_Exercise aim_.
Go through the records and filter out every line lacking the word "traceroute"; copy the lines that remain.

====

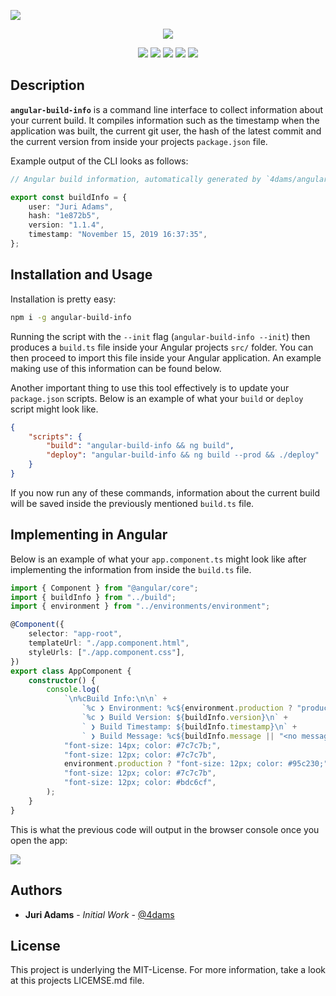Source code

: ![](https://i.4da.ms/build_info.png)

<p align="center">
    <a><img src="https://github.com/inexio/angular-build-info/workflows/build/badge.svg"></a>
</p>
<p align="center">
    <a><img src="https://img.shields.io/npm/v/angular-build-info"></a>
    <a><img src="https://img.shields.io/badge/node-v8%2B-brightgreen"></a>
    <a><img src="https://img.shields.io/npm/dt/angular-build-info"></a>
    <a><img src="https://img.shields.io/github/issues/4dams/davinci"></a>
    <a><img src="https://img.shields.io/github/issues-pr/4dams/davinci"></a>
</p>

## Description

**`angular-build-info`** is a command line interface to collect information about your current build. It compiles information such as the timestamp when the application was built, the current git user, the hash of the latest commit and the current version from inside your projects `package.json` file.

Example output of the CLI looks as follows:

```typescript
// Angular build information, automatically generated by `4dams/angular-build-info`

export const buildInfo = {
    user: "Juri Adams",
    hash: "1e872b5",
    version: "1.1.4",
    timestamp: "November 15, 2019 16:37:35",
};
```

## Installation and Usage

Installation is pretty easy:

```sh
npm i -g angular-build-info
```

Running the script with the `--init` flag (`angular-build-info --init`) then produces a `build.ts` file inside your Angular projects `src/` folder. You can then proceed to import this file inside your Angular application. An example making use of this information can be found below.

Another important thing to use this tool effectively is to update your `package.json` scripts. Below is an example of what your `build` or `deploy` script might look like.

```json
{
    "scripts": {
        "build": "angular-build-info && ng build",
        "deploy": "angular-build-info && ng build --prod && ./deploy"
    }
}
```

If you now run any of these commands, information about the current build will be saved inside the previously mentioned `build.ts` file.

## Implementing in Angular

Below is an example of what your `app.component.ts` might look like after implementing the information from inside the `build.ts` file.

```typescript
import { Component } from "@angular/core";
import { buildInfo } from "../build";
import { environment } from "../environments/environment";

@Component({
    selector: "app-root",
    templateUrl: "./app.component.html",
    styleUrls: ["./app.component.css"],
})
export class AppComponent {
    constructor() {
        console.log(
            `\n%cBuild Info:\n\n` +
                `%c ❯ Environment: %c${environment.production ? "production 🏭" : "development 🚧"}\n` +
                `%c ❯ Build Version: ${buildInfo.version}\n` +
                ` ❯ Build Timestamp: ${buildInfo.timestamp}\n` +
                ` ❯ Build Message: %c${buildInfo.message || "<no message>"}\n`,
            "font-size: 14px; color: #7c7c7b;",
            "font-size: 12px; color: #7c7c7b",
            environment.production ? "font-size: 12px; color: #95c230;" : "font-size: 12px; color: #e26565;",
            "font-size: 12px; color: #7c7c7b",
            "font-size: 12px; color: #bdc6cf",
        );
    }
}
```

This is what the previous code will output in the browser console once you open the app:

![](https://i.4da.ms/build_info_example.png)

## Authors

-   **Juri Adams** - _Initial Work_ - [@4dams](https://github.com/4dams)

## License

This project is underlying the MIT-License. For more information, take a look at this projects LICEMSE.md file.
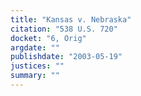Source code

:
 ```yaml
---
title: "Kansas v. Nebraska"
citation: "538 U.S. 720"
docket: "6, Orig"
argdate: ""
publishdate: "2003-05-19"
justices: ""
summary: ""
---
```


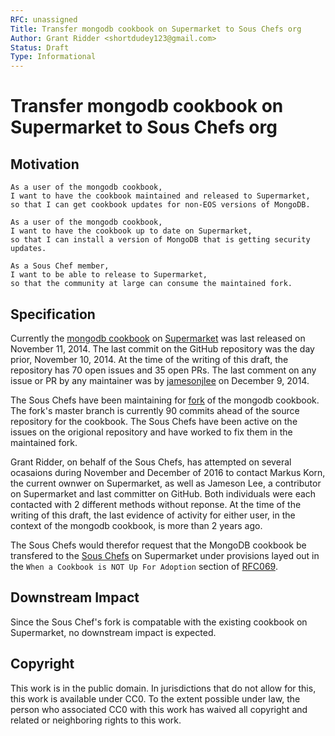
 ```yaml
---
RFC: unassigned
Title: Transfer mongodb cookbook on Supermarket to Sous Chefs org
Author: Grant Ridder <shortdudey123@gmail.com>
Status: Draft
Type: Informational
---
```


# Transfer mongodb cookbook on Supermarket to Sous Chefs org

## Motivation

    As a user of the mongodb cookbook,
    I want to have the cookbook maintained and released to Supermarket,
    so that I can get cookbook updates for non-EOS versions of MongoDB.

    As a user of the mongodb cookbook,
    I want to have the cookbook up to date on Supermarket,
    so that I can install a version of MongoDB that is getting security updates.

    As a Sous Chef member,
    I want to be able to release to Supermarket,
    so that the community at large can consume the maintained fork.

## Specification

Currently the [mongodb cookbook](https://github.com/edelight/chef-mongodb)
on [Supermarket](https://supermarket.chef.io/cookbooks/mongodb) was last released
on November 11, 2014.  The last commit on the GitHub repository was the day prior,
November 10, 2014.  At the time of the writing of this draft, the repository has
70 open issues and 35 open PRs.  The last comment on any issue or PR by any
maintainer was by [jamesonjlee](https://github.com/edelight/chef-mongodb/pull/356)
on December 9, 2014.

The Sous Chefs have been maintaining for [fork](https://github.com/sous-chefs/mongodb)
of the mongodb cookbook.  The fork's master branch is currently 90 commits ahead
of the source repository for the cookbook. The Sous Chefs have been active on the issues
on the origional repository and have worked to fix them in the maintained fork.

Grant Ridder, on behalf of the Sous Chefs, has attempted on several ocasaions during
November and December of 2016 to contact Markus Korn, the current ownwer on Supermarket,
as well as Jameson Lee, a contributor on Supermarket and last committer on GitHub.
Both individuals were each contacted with 2 different methods without reponse.  At the
time of the writing of this draft, the last evidence of activity for either user, in the
context of the mongodb cookbook, is more than 2 years ago.

The Sous Chefs would therefor request that the MongoDB cookbook be transfered to the
[Sous Chefs](https://supermarket.chef.io/users/sous-chefs) on Supermarket under
provisions layed out in the `When a Cookbook is NOT Up For Adoption` section of
[RFC069](https://github.com/chef/chef-rfc/blob/master/rfc069-cookbook-adoption.md).

## Downstream Impact

Since the Sous Chef's fork is compatable with the existing cookbook on Supermarket,
no downstream impact is expected.

## Copyright

This work is in the public domain. In jurisdictions that do not allow for this,
this work is available under CC0. To the extent possible under law, the person
who associated CC0 with this work has waived all copyright and related or
neighboring rights to this work.
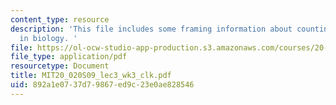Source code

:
 ```yaml
---
content_type: resource
description: 'This file includes some framing information about counting and clocks
  in biology. '
file: https://ol-ocw-studio-app-production.s3.amazonaws.com/courses/20-020-introduction-to-biological-engineering-design-spring-2009/892a1e0737d79867ed9c23e0ae828546_MIT20_020S09_lec3_wk3_clk.pdf
file_type: application/pdf
resourcetype: Document
title: MIT20_020S09_lec3_wk3_clk.pdf
uid: 892a1e07-37d7-9867-ed9c-23e0ae828546
---
```

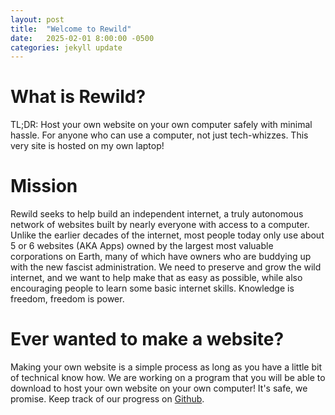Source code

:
 ```yaml
---
layout: post
title:  "Welcome to Rewild"
date:   2025-02-01 8:00:00 -0500
categories: jekyll update
---
```

# What is Rewild?
TL;DR: Host your own website on your own computer safely with minimal hassle. For anyone who can use a computer, not just tech-whizzes. This very site is hosted on my own laptop!

# Mission
Rewild seeks to help build an independent internet, a truly autonomous network of websites built by nearly everyone with access to a computer. Unlike the earlier decades of the internet, most people today only use about 5 or 6 websites (AKA Apps) owned by the largest most valuable corporations on Earth, many of which have owners who are buddying up with the new fascist administration. We need to preserve and grow the wild internet, and we want to help make that as easy as possible, while also encouraging people to learn some basic internet skills. Knowledge is freedom, freedom is power.

# Ever wanted to make a website?
Making your own website is a simple process as long as you have a little bit of technical know how. We are working on a program that you will be able to download to host your own website on your own computer! It's safe, we promise. Keep track of our progress on [Github](https://github.com/evelyn-nelson/rewild).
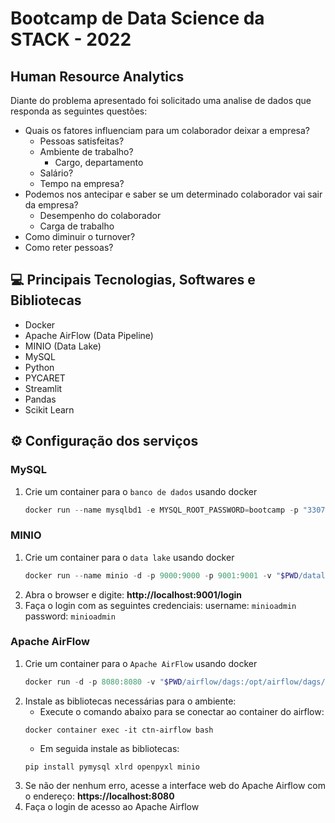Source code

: # Bootcamp de Data Science da STACK - 2022
## Human Resource Analytics
Diante do problema apresentado foi solicitado uma analise de dados que responda as seguintes questões:
- Quais os fatores influenciam para um colaborador deixar a empresa?
    - Pessoas satisfeitas?
    - Ambiente de trabalho?
        - Cargo, departamento
    - Salário?
    - Tempo na empresa?
- Podemos nos antecipar e saber se um determinado colaborador vai sair da empresa?
    - Desempenho do colaborador
    - Carga de trabalho
- Como diminuir o turnover?
- Como reter pessoas?
## 💻 Principais Tecnologias, Softwares e Bibliotecas
- Docker
- Apache AirFlow (Data Pipeline)
- MINIO (Data Lake)
- MySQL
- Python
- PYCARET
- Streamlit
- Pandas
- Scikit Learn
## ⚙ Configuração dos serviços
### MySQL
1. Crie um container para o `banco de dados` usando docker
    ```PowerShell
    docker run --name mysqlbd1 -e MYSQL_ROOT_PASSWORD=bootcamp -p "3307:3306" -d mysql
    ```
### MINIO
1. Crie um container para o `data lake` usando docker
    ```PowerShell
    docker run --name minio -d -p 9000:9000 -p 9001:9001 -v "$PWD/datalake:/data" minio/minio server /data --console-address ":9001” 
    ```
2. Abra o browser e digite: 
    **http://localhost:9001/login**
3. Faça o login com as seguintes credenciais:
    username: `minioadmin`
    password: `minioadmin`
### Apache AirFlow
1. Crie um container para o `Apache AirFlow` usando docker
    ```PowerShell
    docker run -d -p 8080:8080 -v "$PWD/airflow/dags:/opt/airflow/dags/" --entrypoint=/bin/bash --name airflow apache/airflow:2.1.1-python3.8 -c '(airflow db init && airflow users create --username admin --password stack --firstname Felipe --lastname Lastname --role Admin --email admin@example.org); airflow webserver & airflow scheduler'
    ```
2. Instale as bibliotecas necessárias para o ambiente:
    - Execute o comando abaixo para se conectar ao container do airflow:
    ```
    docker container exec -it ctn-airflow bash
    ```
    - Em seguida instale as bibliotecas:
    ```
    pip install pymysql xlrd openpyxl minio
    ```
3. Se não der nenhum erro, acesse a interface web do Apache Airflow com o endereço: 
    **https://localhost:8080**
4. Faça o login de acesso ao Apache Airflow
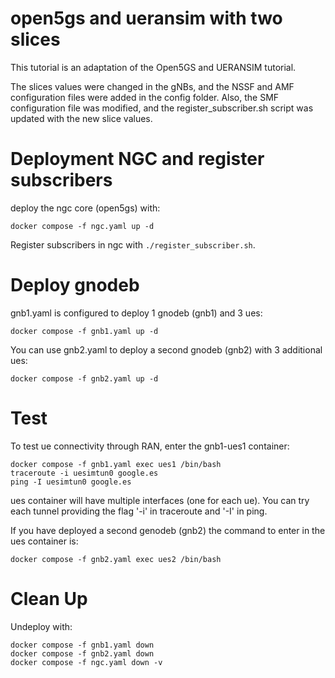 # open5gs and ueransim with two slices

This tutorial is an adaptation of the Open5GS and UERANSIM tutorial.

The slices values were changed in the gNBs, and the NSSF and AMF configuration files were added in the config folder. Also, the SMF configuration file was modified, and the register_subscriber.sh script was updated with the new slice values.

# Deployment NGC and register subscribers

deploy the ngc core (open5gs) with:

```
docker compose -f ngc.yaml up -d
```

Register subscribers in ngc with `./register_subscriber.sh`.


# Deploy gnodeb

gnb1.yaml is configured to deploy 1 gnodeb (gnb1) and 3 ues:

```
docker compose -f gnb1.yaml up -d
```

You can use gnb2.yaml to deploy a second gnodeb (gnb2) with 3 additional ues:

```
docker compose -f gnb2.yaml up -d
```


# Test

To test ue connectivity through RAN, enter the gnb1-ues1 container:

```
docker compose -f gnb1.yaml exec ues1 /bin/bash
traceroute -i uesimtun0 google.es
ping -I uesimtun0 google.es
```
ues container will have multiple interfaces (one for each ue). 
You can try each tunnel providing the flag '-i' in traceroute and '-I' in ping.

If you have deployed a second genodeb (gnb2) the command to enter in the ues container is:

```
docker compose -f gnb2.yaml exec ues2 /bin/bash
```


# Clean Up

Undeploy with:

```
docker compose -f gnb1.yaml down
docker compose -f gnb2.yaml down
docker compose -f ngc.yaml down -v

```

====

_Exercise result_.
traceroute -i uesimtun0 google.es
You can try each tunnel providing the flag '-i' in traceroute and '-I' in ping.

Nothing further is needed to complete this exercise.